Per il resto, c'è ben poco da criticare, perché gli emergenti su cui lavorare non mancano, ma quelli già totalmente pronti per i confronti sul palcoscenico internazionale sono... quelli che sono. E poi, come era possibile non ripartire anche dai vari Darmian e Florenzi, Rugani e Zappacosta, Pellegrini e Verratti, e dal trio Insigne - Immobile - Belotti? E' vero, erano tutti parte integrante del gruppo affondato con Ventura, ma si tratta di elementi di indiscutibile valore, non certo i principali responsabili della disfatta mondiale: in un contesto diverso, con una guida diversa, con nuove motivazioni e la mente serena, potranno senz'altro fornire un miglior contributo alla causa. 
I VETERANI: SITUAZIONI DIVERSE - Riguardo ai veterani e agli anziani rimasti in gruppo, ci si potrà accapigliare all'infinito, ma la verità in tasca non ce l'ha nessuno. Un coach carismatico forse avrebbe avuto meno remore e operato un restyling pressoché totale, mentre Di Biagio, conscio della sua posizione in un indefinibile limbo tecnico, non ha voluto rinunciare al collante dello spogliatoio. Ma per Buffon si è trattato probabilmente solo di un gesto di riconoscenza per uno dei più grandi portieri di tutti i tempi, che non poteva chiudere la sua storia azzurra con le lacrime post Svezia (ma Zoff chiuse con lo 0-2, proprio in Svezia, che nell'83 sancì l'eliminazione dei campioni del mondo dall'Euro '84, e nessuno ebbe da ridire...), Bonucci e Chiellini resteranno probabilmente le uniche chiocce dello spogliatoio nel futuro prossimo, mentre sarà da definire la posizione di Candreva, spesso contestato nell'Inter ma che, anche nei mesi nefasti che hanno condotto all'eliminazione iridata, è stato uno dei pochi a saper movimentare il gioco offensivo della nostra selezione. 
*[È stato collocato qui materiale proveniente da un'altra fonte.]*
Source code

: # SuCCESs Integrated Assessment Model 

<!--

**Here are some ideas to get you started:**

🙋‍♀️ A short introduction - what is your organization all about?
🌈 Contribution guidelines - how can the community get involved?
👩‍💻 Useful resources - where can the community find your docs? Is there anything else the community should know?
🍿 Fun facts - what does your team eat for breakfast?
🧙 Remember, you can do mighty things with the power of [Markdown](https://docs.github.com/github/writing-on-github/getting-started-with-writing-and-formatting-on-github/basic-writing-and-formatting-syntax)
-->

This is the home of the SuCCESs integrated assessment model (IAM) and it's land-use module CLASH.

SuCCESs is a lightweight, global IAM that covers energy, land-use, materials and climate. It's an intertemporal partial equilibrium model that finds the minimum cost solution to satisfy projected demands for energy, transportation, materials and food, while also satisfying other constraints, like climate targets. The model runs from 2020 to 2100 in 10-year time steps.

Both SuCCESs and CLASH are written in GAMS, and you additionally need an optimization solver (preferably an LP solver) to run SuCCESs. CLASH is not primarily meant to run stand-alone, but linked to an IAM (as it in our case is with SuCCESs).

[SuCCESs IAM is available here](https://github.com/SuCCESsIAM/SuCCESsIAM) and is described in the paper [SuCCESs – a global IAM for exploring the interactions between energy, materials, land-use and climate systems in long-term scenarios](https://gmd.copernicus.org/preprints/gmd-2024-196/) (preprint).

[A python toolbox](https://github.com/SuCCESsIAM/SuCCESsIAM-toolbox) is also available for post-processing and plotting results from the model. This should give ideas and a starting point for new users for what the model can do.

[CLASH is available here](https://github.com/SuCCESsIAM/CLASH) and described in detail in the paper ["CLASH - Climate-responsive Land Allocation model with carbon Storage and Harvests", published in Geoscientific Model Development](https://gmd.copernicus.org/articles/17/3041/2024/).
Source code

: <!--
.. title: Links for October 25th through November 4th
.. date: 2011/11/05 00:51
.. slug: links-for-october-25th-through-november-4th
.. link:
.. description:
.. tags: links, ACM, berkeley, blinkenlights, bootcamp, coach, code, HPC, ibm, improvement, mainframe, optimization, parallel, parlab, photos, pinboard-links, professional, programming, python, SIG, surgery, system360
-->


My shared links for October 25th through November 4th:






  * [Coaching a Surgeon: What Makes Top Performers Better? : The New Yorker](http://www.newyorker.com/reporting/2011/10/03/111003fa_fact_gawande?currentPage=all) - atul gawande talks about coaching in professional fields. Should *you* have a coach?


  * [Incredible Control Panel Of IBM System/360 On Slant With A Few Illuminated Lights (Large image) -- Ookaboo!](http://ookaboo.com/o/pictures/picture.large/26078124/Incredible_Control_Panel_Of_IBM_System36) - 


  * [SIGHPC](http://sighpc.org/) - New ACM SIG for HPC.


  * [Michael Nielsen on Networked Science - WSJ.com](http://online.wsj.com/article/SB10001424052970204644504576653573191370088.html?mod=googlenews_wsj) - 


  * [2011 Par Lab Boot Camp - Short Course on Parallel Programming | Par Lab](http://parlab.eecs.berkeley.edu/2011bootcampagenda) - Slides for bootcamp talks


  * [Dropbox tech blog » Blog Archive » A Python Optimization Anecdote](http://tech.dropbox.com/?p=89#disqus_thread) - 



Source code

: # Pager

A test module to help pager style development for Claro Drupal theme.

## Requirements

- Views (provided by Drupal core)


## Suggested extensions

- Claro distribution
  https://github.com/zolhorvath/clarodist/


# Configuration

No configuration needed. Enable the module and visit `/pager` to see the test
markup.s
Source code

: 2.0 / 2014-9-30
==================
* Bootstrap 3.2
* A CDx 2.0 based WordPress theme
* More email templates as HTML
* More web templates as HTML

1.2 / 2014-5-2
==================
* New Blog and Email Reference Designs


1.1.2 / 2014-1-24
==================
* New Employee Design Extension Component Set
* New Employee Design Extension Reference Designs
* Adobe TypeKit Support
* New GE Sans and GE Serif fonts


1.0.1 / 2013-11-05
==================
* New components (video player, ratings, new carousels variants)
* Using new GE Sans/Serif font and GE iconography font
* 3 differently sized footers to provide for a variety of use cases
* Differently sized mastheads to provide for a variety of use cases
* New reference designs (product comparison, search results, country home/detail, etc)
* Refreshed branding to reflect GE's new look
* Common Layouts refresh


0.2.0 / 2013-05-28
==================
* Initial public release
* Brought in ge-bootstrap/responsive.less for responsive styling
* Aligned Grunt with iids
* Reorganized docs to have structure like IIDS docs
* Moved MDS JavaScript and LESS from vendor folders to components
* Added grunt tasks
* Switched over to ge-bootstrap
FUTURO CON BALOTELLI E RINNOVAMENTO SENZA FRETTA - Sullo sfondo, c'è sempre il discorso Balotelli: il CT ha spiegato la sua esclusione con motivazioni legate al gioco e non al comportamento, ma un elemento che ha ritrovato se stesso dopo alcuni anni bui, che sa inventare gol quasi dal nulla e che nel Club Italia ha quasi sempre fornito prestazioni all'altezza, condite da gol belli e importanti, non potrà restare a lungo ai margini, piaccia o non piaccia come personaggio. Per il resto, il passato insegna che certi rinnovamenti non possono essere fulminei e totali, neppure in epoche di vacche grasse (dopo Mexico '86, Azeglio Vicini inserì i ragazzi d'oro della sua memorabile Under a poco a poco, col contagocce), e che non bisogna mai fare di tutta l'erba un fascio, ossia buttare tutto a mare dopo un fallimento, senza ben distinguere le responsabilità. Fallimento che, nel caso di Russia 2018, ha un nome e un cognome precisi, perché rimango convinto che, con un altro allenatore, non solo lo spareggio sarebbe stato vinto, ma avremmo persino conservato qualche possibilità di prevalere nel girone sulla Spagna (che Conte aveva sonoramente battuto all'Europeo francese, non dimentichiamolo mai). Ora basta, dunque: cerchiamo di lasciarci definitivamente alle spalle questa brutta avventura e di ripartire verso orizzonti meno nebbiosi. Si comincia venerdì sera a Manchester, contro l'Albiceleste.